Items from a dataset
▽

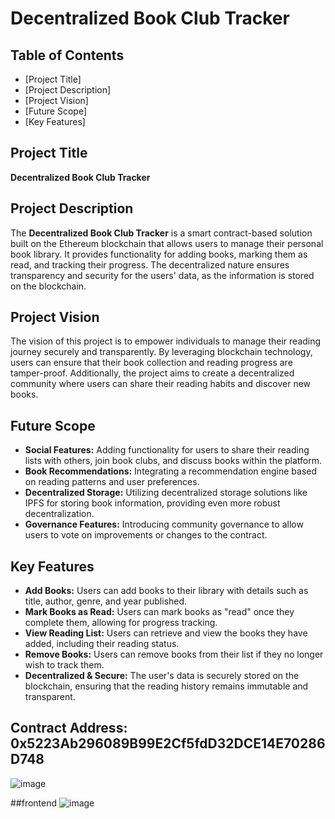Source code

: # Decentralized Book Club Tracker

## Table of Contents
- [Project Title]
- [Project Description]
- [Project Vision]
- [Future Scope]
- [Key Features]
## Project Title
**Decentralized Book Club Tracker**

## Project Description
The **Decentralized Book Club Tracker** is a smart contract-based solution built on the Ethereum blockchain that allows users to manage their personal book library. It provides functionality for adding books, marking them as read, and tracking their progress. The decentralized nature ensures transparency and security for the users' data, as the information is stored on the blockchain.

## Project Vision
The vision of this project is to empower individuals to manage their reading journey securely and transparently. By leveraging blockchain technology, users can ensure that their book collection and reading progress are tamper-proof. Additionally, the project aims to create a decentralized community where users can share their reading habits and discover new books.

## Future Scope
- **Social Features:** Adding functionality for users to share their reading lists with others, join book clubs, and discuss books within the platform.
- **Book Recommendations:** Integrating a recommendation engine based on reading patterns and user preferences.
- **Decentralized Storage:** Utilizing decentralized storage solutions like IPFS for storing book information, providing even more robust decentralization.
- **Governance Features:** Introducing community governance to allow users to vote on improvements or changes to the contract.

## Key Features
- **Add Books:** Users can add books to their library with details such as title, author, genre, and year published.
- **Mark Books as Read:** Users can mark books as "read" once they complete them, allowing for progress tracking.
- **View Reading List:** Users can retrieve and view the books they have added, including their reading status.
- **Remove Books:** Users can remove books from their list if they no longer wish to track them.
- **Decentralized & Secure:** The user's data is securely stored on the blockchain, ensuring that the reading history remains immutable and transparent.

## Contract Address: 0x5223Ab296089B99E2Cf5fdD32DCE14E70286D748

![image](https://github.com/user-attachments/assets/35ba673e-4770-45bc-8994-c8470952c6f6)

##frontend
![image](https://github.com/user-attachments/assets/8f0b9ab3-f5e3-42e2-9aff-4e2247318c60)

△

_WHAT IS REQUIRED_
What you give back should be only the lines of the records above, starting at the line with "## Project Vision" and ending at the line with "- **Social Features:**", restated word for word.

_EXERCISE RESULT_
## Project Vision
The vision of this project is to empower individuals to manage their reading journey securely and transparently. By leveraging blockchain technology, users can ensure that their book collection and reading progress are tamper-proof. Additionally, the project aims to create a decentralized community where users can share their reading habits and discover new books.

## Future Scope
- **Social Features:** Adding functionality for users to share their reading lists with others, join book clubs, and discuss books within the platform.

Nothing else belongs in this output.